L’homme révolté de Camus

 

Ce soir, en me rendant à un cercle de philosophes du Boulevard Saint-Germain (cf. annonce sur OVS), où nous avons médité en groupe sur trois pages (pages 326-328) de L’homme révolté d’Albert Camus, je me suis pris les foudres d’un intellectuel gauchiste soixante-huitard (avec collier de barbe de prof de lettres sorbonnard), idolâtre de Camus, tout simplement parce que je ne jurais pas par Julia Kristeva, et que j’ai eu le malheur d’exprimer que je croyais en l’Amour et en la transcendance, alors que lui pas (je me « radicalise » en ce moment, c’est ça, aussi…).
 

Voici les lignes que le texte existentialiste de Camus m’a inspirées :
 
 

Étant donné qu’aux yeux de Camus la subjectivité est limitée et qu’il ne le supporte pas (il commence d’ailleurs par déplorer que la perception humaine soit trompeuse), il en déduit – à mon sens à tort – deux choses.

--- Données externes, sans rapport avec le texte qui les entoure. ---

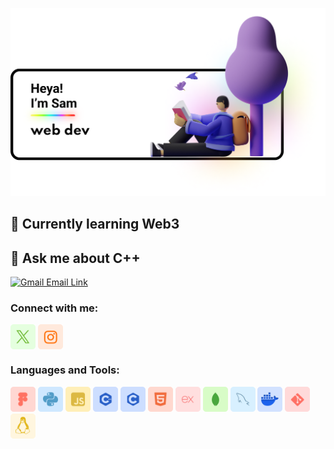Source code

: ![alt text](https://github.com/ifeelsam/ifeelsam/blob/main/public/gitpng.png)

</div>
<h2>🌱 Currently learning Web3</h2> 
<h2>💬 Ask me about C++</h2>



<a href="https://mail.google.com/mail/u/0/#inbox?compose=DmwnWrRsqXhjKCKTxkXFqZqbxQtVGKPwdTDFVpRZdqdQjDdpPfSfQVRRwXPpxxpkMJDTDvPTPmNL">
  <img src="https://img.shields.io/badge/-Gmail-%23333?style=for-the-badge&logo=gmail&logoColor=white" alt="Gmail Email Link" />
</a>

</div><h3 align="left">Connect with me:</h3>
<p align="left">
<a href="https://www.x.com/ifeelsam" target="blank"><img align="center" src="https://github.com/ifeelsam/ifeelsam/blob/main/public/icons/x.png" alt="ifeelsam" height="40u" width="40" /></a>
<a href="https://www.instagram.com/ifeelsam_" target="blank"><img align="center" src="https://github.com/ifeelsam/ifeelsam/blob/main/public/icons/insta.png" alt="ifeelsam_" height="40" width="40" /></a>
</p>
<h3 align="left">Languages and Tools:</h3>
<p align="left">
<img src="https://github.com/ifeelsam/ifeelsam/blob/main/public/icons/figma.png" alt="figma" width="40" height="40"/>
<img src="https://github.com/ifeelsam/ifeelsam/blob/main/public/icons/py.png" alt="python" width="40" height="40"/>
<img src="https://github.com/ifeelsam/ifeelsam/blob/main/public/icons/js.png" alt="Javascript" width="40" height="40"/>
<img src="https://github.com/ifeelsam/ifeelsam/blob/main/public/icons/c++.png" alt="cpp" width="40" height="40"/>
<img src="https://github.com/ifeelsam/ifeelsam/blob/main/public/icons/C.png" alt="C" width="40" height="40"/>
<img src="https://github.com/ifeelsam/ifeelsam/blob/main/public/icons/html.png" alt="HTML" width="40" height="40"/>
<img src="https://github.com/ifeelsam/ifeelsam/blob/main/public/icons/express.png" alt="express
" width="40" height="40"/>
<img src="https://github.com/ifeelsam/ifeelsam/blob/main/public/icons/mongo.png" alt="Mongodb" width="40" height="40"/>
<img src="https://github.com/ifeelsam/ifeelsam/blob/main/public/icons/mysql.png" alt="Mysql" width="40" height="40"/>
<img src="https://github.com/ifeelsam/ifeelsam/blob/main/public/icons/docker.png" alt="Docker" width="40" height="40"/>
<img src="https://github.com/ifeelsam/ifeelsam/blob/main/public/icons/git.png" alt="Git" width="40" height="40"/>
<img src="https://github.com/ifeelsam/ifeelsam/blob/main/public/icons/linux.png" alt="Linux" width="40" height="40"/>
</p>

La première : que la transcendance (autrement dit la Vérité universelle, l’Amour) n’existe pas ; la deuxième : que le Réel est décevant… ou en tous cas plus décevant que le monde fictionnel. La seconde croyance est la conséquence de la première. Camus réduit le Réel à un immense océan dont on ne pourra jamais déterminer les contours, dont on ne pourra pas dégager le sens (« La vie est sans style. », les relations humaines sont aléatoires, « les êtres nous échappent », etc.). Donc il finit par se consoler comme il peut dans la création romanesque, l’imaginaire, la prévalence de la forme sur le fond, ou du fond comme forme existentielle. Cette création romanesque est la seule qui fixe/fige/délimite (lui parle de « correction » du monde réel) un peu les choses, donne du sens à l’absurdité de l’existence humaine, à la vie de Sisyphe que nous aurions tous. La posture de Camus n’est certes pas passive, ni démissionnaire, ni totalement désespérée, mais quand même une combattivité (esthétisée) sans Espérance : « Nous désirons que l’amour dure et nous savons qu’il ne dure pas. » (L’homme révolté) Camus est l’un des pères de l’onirisme individualiste et « réaliste » dans lequel notre époque s’englue.